Here's a comment from another friend:

Randi  gave a speech to incoming TFA corps members this summer during which she also used the cancer doctor analogy.  Arguments by analogy are dubious by definition, but this one really takes the cake.  I sat in on a small group debrief of Randi's speech to the corps members and everyone there was  extremely confused.  Of course strange analogies, confusing logic, and stonewalling are all key components of the union's arsenal.  It  would be interesting if someone wrote an article comparing the union's use of logic, critical thinking, and transparency to the basic lessons on logic, critical thinking, and rhetoric that are taught in middle school and high school English and Social Studies classes.

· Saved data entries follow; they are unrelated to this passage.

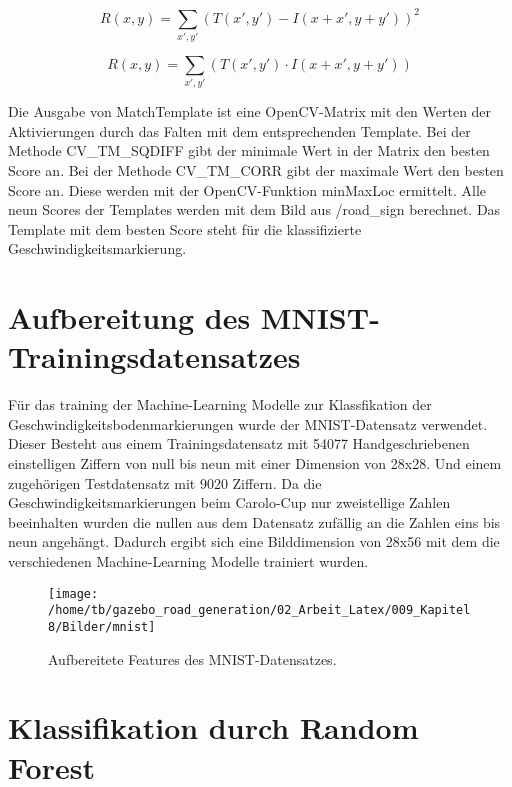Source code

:$$R(x,y) = \sum_{x',y'} (T(x',y')-I(x+x',y+y'))^2$$  

$$R(x,y) = \sum_{x',y'} (T(x',y') \cdot I(x+x',y+y'))$$  


Die Ausgabe von MatchTemplate ist eine OpenCV-Matrix mit den Werten der Aktivierungen durch das Falten mit dem entsprechenden Template.
Bei der Methode CV\_TM\_SQDIFF gibt der minimale Wert in der Matrix den besten Score an. Bei der Methode CV\_TM\_CORR gibt der maximale Wert den besten Score an. Diese werden mit der OpenCV-Funktion minMaxLoc ermittelt.
Alle neun Scores der Templates werden mit dem Bild aus /road\_sign berechnet.
Das Template mit dem besten Score steht f{\"u}r die klassifizierte Geschwindigkeitsmarkierung. 



\section{Aufbereitung des MNIST-Trainingsdatensatzes}
\label{sec:Aufbereitung des MNIST-Trainingsdatensatzes}

F{\"u}r das training der Machine-Learning Modelle zur Klassfikation der Geschwindigkeitsbodenmarkierungen wurde der MNIST-Datensatz verwendet.
Dieser Besteht aus einem Trainingsdatensatz mit 54077 Handgeschriebenen einstelligen Ziffern von null bis neun mit einer Dimension von 28x28. Und einem zugeh{\"o}rigen Testdatensatz mit 9020 Ziffern.
Da die Geschwindigkeitsmarkierungen beim Carolo-Cup nur zweistellige Zahlen beeinhalten wurden die nullen aus dem Datensatz zuf{\"a}llig an die Zahlen eins bis neun angeh{\"a}ngt. Dadurch ergibt sich eine Bilddimension von 28x56 mit dem die verschiedenen Machine-Learning Modelle trainiert wurden.

\begin{figure}[H]
\begin{center}
  \texttt{[image: /home/tb/gazebo\_road\_generation/02\_Arbeit\_Latex/009\_Kapitel8/Bilder/mnist]}%
  \caption[Aufbereitete Features des MNIST-Datensatzes]%
           {\label{fig:Aufbereitete Features des MNIST-Datensatzes}%
           Aufbereitete Features des MNIST-Datensatzes.
           }
\end{center}
\end{figure}

\section{Klassifikation durch Random Forest}
\label{sec:Klassifikation durch Random Forest}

And a final comment from a retired NYC principal:

Everything you stated  today is right on the money. The UFT and its leader have non-harmonious objectives. As teachers they want to be treated and respected as professionals. As unionists they are concerned with workplace issues of more pay and less work. There can never be congruity between these goals.  Unfortunately, as an elected leadership with the need to respond to membership to stay in their jobs, the tendency is to focus more on the union needs.  However, to the union’s credit, the UFT has a first-rate professional development program headed by Aminda Gentile.
Rather than take the stand that "Teachers know what children need," it would help all to make their conflicting dichotomy more visible and public.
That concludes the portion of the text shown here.